Study material:

══════════

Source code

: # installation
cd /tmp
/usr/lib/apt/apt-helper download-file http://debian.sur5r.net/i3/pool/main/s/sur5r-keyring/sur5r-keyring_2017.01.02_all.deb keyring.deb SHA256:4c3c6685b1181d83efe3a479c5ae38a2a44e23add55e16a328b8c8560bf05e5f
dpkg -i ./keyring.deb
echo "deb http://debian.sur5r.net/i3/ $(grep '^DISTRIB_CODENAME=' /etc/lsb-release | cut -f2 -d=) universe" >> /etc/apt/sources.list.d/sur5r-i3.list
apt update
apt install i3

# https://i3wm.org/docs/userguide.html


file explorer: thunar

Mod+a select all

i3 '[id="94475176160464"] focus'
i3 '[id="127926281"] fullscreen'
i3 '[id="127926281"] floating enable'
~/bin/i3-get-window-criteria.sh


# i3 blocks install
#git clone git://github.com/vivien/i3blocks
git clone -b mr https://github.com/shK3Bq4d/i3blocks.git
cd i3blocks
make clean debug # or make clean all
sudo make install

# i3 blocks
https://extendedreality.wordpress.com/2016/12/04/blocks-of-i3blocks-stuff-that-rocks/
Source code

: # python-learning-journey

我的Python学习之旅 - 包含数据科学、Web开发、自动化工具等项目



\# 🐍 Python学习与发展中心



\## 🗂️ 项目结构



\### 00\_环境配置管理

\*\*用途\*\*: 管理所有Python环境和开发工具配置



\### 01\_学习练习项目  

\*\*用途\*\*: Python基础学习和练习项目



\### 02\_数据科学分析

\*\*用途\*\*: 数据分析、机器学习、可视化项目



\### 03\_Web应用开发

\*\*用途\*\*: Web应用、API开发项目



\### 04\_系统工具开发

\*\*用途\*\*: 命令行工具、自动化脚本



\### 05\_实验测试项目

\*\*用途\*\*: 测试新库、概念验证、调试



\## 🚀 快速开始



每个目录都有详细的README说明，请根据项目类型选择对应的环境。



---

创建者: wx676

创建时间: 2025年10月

══════════

Exercise instructions:
Would you please reproduce the records above exactly, only from their first line through the line holding "dpkg -i ./keyring.deb", with both ends included?

Your solution:
Source code

: # installation
cd /tmp
/usr/lib/apt/apt-helper download-file http://debian.sur5r.net/i3/pool/main/s/sur5r-keyring/sur5r-keyring_2017.01.02_all.deb keyring.deb SHA256:4c3c6685b1181d83efe3a479c5ae38a2a44e23add55e16a328b8c8560bf05e5f
dpkg -i ./keyring.deb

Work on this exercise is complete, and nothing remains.